Safiyye, Hayber’de, neslinin üstünlüğü, güzelliği ve iyi ahlâkı ile herkesçe beğenilirdi. Hayber’de ilk önce meşhûr bir şâir ve kumandan olan Yahudi Sellâm bin Mişkem ile nişanlandı. Bundan ayrılarak, Hayber’in en meşhûr kalesi Şemmus Kalesi’nin kumandanı çok zengin Kinâne bin Hakîk ile evlendi. Kinâne ile evliyken rüyasında; Ay’ın onun odasına düştüğünü görmüştü. Bu rüyasını kocasına anlatınca; Kinâne; “Sen ancak Hicaz’ın Meliki Muhammed’i istiyorsun” deyip, yüzüne bir tokat attı. Gözü morardı. Müslümanlar Hayber’i h. 7 (m. 629) senesinde fethetti. Safiyye’nin babası ve kocası öldürülüp, kendisi de esir edildi. Esirler bölüşülünce Safiyye de Peygamber efendimizin (sallallahü aleyhi ve sellem) hissesine düştü. Peygamber efendimiz Safiyye’yi azâd etti. İmân edince, Resûlullah’ın nikâhıyla şereflendi. Ümmülmü’minîn yani (Müslümanların annesi) oldu...
Hazreti Safiyye, İslâmiyetle şereflenince çok samimi bir mümine oldu. Vaktini ibâdet ve zikir ile geçirirdi. Ziynet eşyası fazla olduğundan bunu Peygamber efendimizin hanımları arasında paylaştırdı. Çok hayırsever olup, daima fedakârlıklarda bulunurdu. Peygamber efendimize karşı çok büyük muhabbeti vardı. Peygamber efendimizin hastalığında bütün hanımları görmeye gelirlerdi. Hazreti Safiyye de geldiğinde; “Yâ Nebîyyallah! Keşke sizin bütün ağrılarınızı, acılarınızı ben çekseydim” derdi.
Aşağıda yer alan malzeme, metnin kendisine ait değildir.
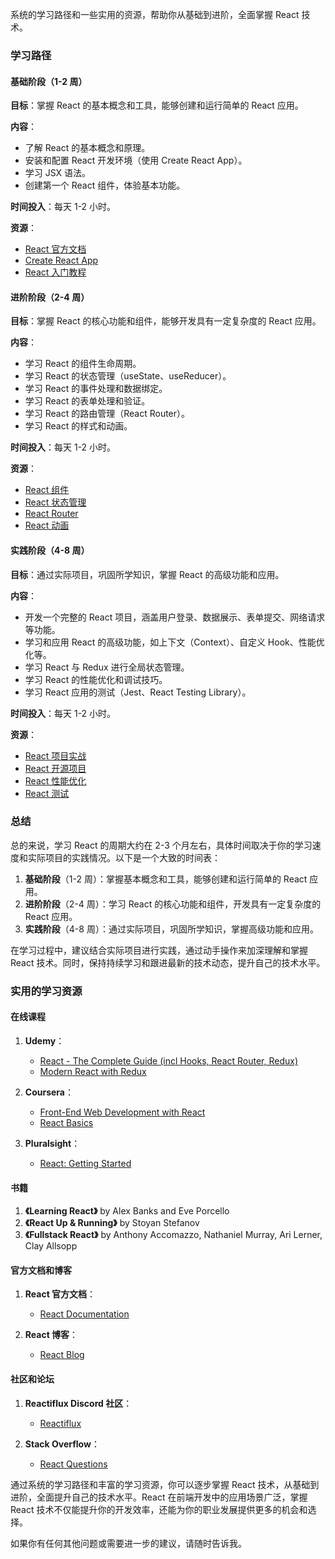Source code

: 系统的学习路径和一些实用的资源，帮助你从基础到进阶，全面掌握 React 技术。

### 学习路径

#### 基础阶段（1-2 周）

**目标**：掌握 React 的基本概念和工具，能够创建和运行简单的 React 应用。

**内容**：

- 了解 React 的基本概念和原理。
- 安装和配置 React 开发环境（使用 Create React App）。
- 学习 JSX 语法。
- 创建第一个 React 组件，体验基本功能。

**时间投入**：每天 1-2 小时。

**资源**：

- [React 官方文档](https://reactjs.org/docs/getting-started.html)
- [Create React App](https://create-react-app.dev/docs/getting-started/)
- [React 入门教程](https://reactjs.org/tutorial/tutorial.html)

#### 进阶阶段（2-4 周）

**目标**：掌握 React 的核心功能和组件，能够开发具有一定复杂度的 React 应用。

**内容**：

- 学习 React 的组件生命周期。
- 学习 React 的状态管理（useState、useReducer）。
- 学习 React 的事件处理和数据绑定。
- 学习 React 的表单处理和验证。
- 学习 React 的路由管理（React Router）。
- 学习 React 的样式和动画。

**时间投入**：每天 1-2 小时。

**资源**：

- [React 组件](https://reactjs.org/docs/components-and-props.html)
- [React 状态管理](https://reactjs.org/docs/hooks-state.html)
- [React Router](https://reactrouter.com/web/guides/quick-start)
- [React 动画](https://reactcommunity.org/react-transition-group/)

#### 实践阶段（4-8 周）

**目标**：通过实际项目，巩固所学知识，掌握 React 的高级功能和应用。

**内容**：

- 开发一个完整的 React 项目，涵盖用户登录、数据展示、表单提交、网络请求等功能。
- 学习和应用 React 的高级功能，如上下文（Context）、自定义 Hook、性能优化等。
- 学习 React 与 Redux 进行全局状态管理。
- 学习 React 的性能优化和调试技巧。
- 学习 React 应用的测试（Jest、React Testing Library）。

**时间投入**：每天 1-2 小时。

**资源**：

- [React 项目实战](https://www.udemy.com/course/react-the-complete-guide-incl-redux/)
- [React 开源项目](https://github.com/enaqx/awesome-react)
- [React 性能优化](https://reactjs.org/docs/optimizing-performance.html)
- [React 测试](https://reactjs.org/docs/testing.html)

### 总结

总的来说，学习 React 的周期大约在 2-3 个月左右，具体时间取决于你的学习速度和实际项目的实践情况。以下是一个大致的时间表：

1. **基础阶段**（1-2 周）：掌握基本概念和工具，能够创建和运行简单的 React 应用。
2. **进阶阶段**（2-4 周）：学习 React 的核心功能和组件，开发具有一定复杂度的 React 应用。
3. **实践阶段**（4-8 周）：通过实际项目，巩固所学知识，掌握高级功能和应用。

在学习过程中，建议结合实际项目进行实践，通过动手操作来加深理解和掌握 React 技术。同时，保持持续学习和跟进最新的技术动态，提升自己的技术水平。

### 实用的学习资源

#### 在线课程

1. **Udemy**：

   - [React - The Complete Guide (incl Hooks, React Router, Redux)](https://www.udemy.com/course/react-the-complete-guide-incl-redux/)
   - [Modern React with Redux](https://www.udemy.com/course/react-redux/)

2. **Coursera**：

   - [Front-End Web Development with React](https://www.coursera.org/learn/front-end-react)
   - [React Basics](https://www.coursera.org/learn/react-basics)

3. **Pluralsight**：
   - [React: Getting Started](https://www.pluralsight.com/courses/react-js-getting-started)

#### 书籍

1. **《Learning React》** by Alex Banks and Eve Porcello
2. **《React Up & Running》** by Stoyan Stefanov
3. **《Fullstack React》** by Anthony Accomazzo, Nathaniel Murray, Ari Lerner, Clay Allsopp

#### 官方文档和博客

1. **React 官方文档**：

   - [React Documentation](https://reactjs.org/docs/getting-started.html)

2. **React 博客**：
   - [React Blog](https://reactjs.org/blog/)

#### 社区和论坛

1. **Reactiflux Discord 社区**：

   - [Reactiflux](https://www.reactiflux.com/)

2. **Stack Overflow**：
   - [React Questions](https://stackoverflow.com/questions/tagged/reactjs)

通过系统的学习路径和丰富的学习资源，你可以逐步掌握 React 技术，从基础到进阶，全面提升自己的技术水平。React 在前端开发中的应用场景广泛，掌握 React 技术不仅能提升你的开发效率，还能为你的职业发展提供更多的机会和选择。

如果你有任何其他问题或需要进一步的建议，请随时告诉我。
“VASİYETİ YERİNE GETİRİNİZ!”
Safiyye validemiz (radıyallahü anha) çok büyük üstün faziletlerinin yanında ilim hazinesiydi. Yanına çok kimseler gelip, kendisine mesele danışırlardı. Hac mevsiminde taşralı kadınlar gelip, kendisine ilmî meseleler sorup, öğrenirlerdi...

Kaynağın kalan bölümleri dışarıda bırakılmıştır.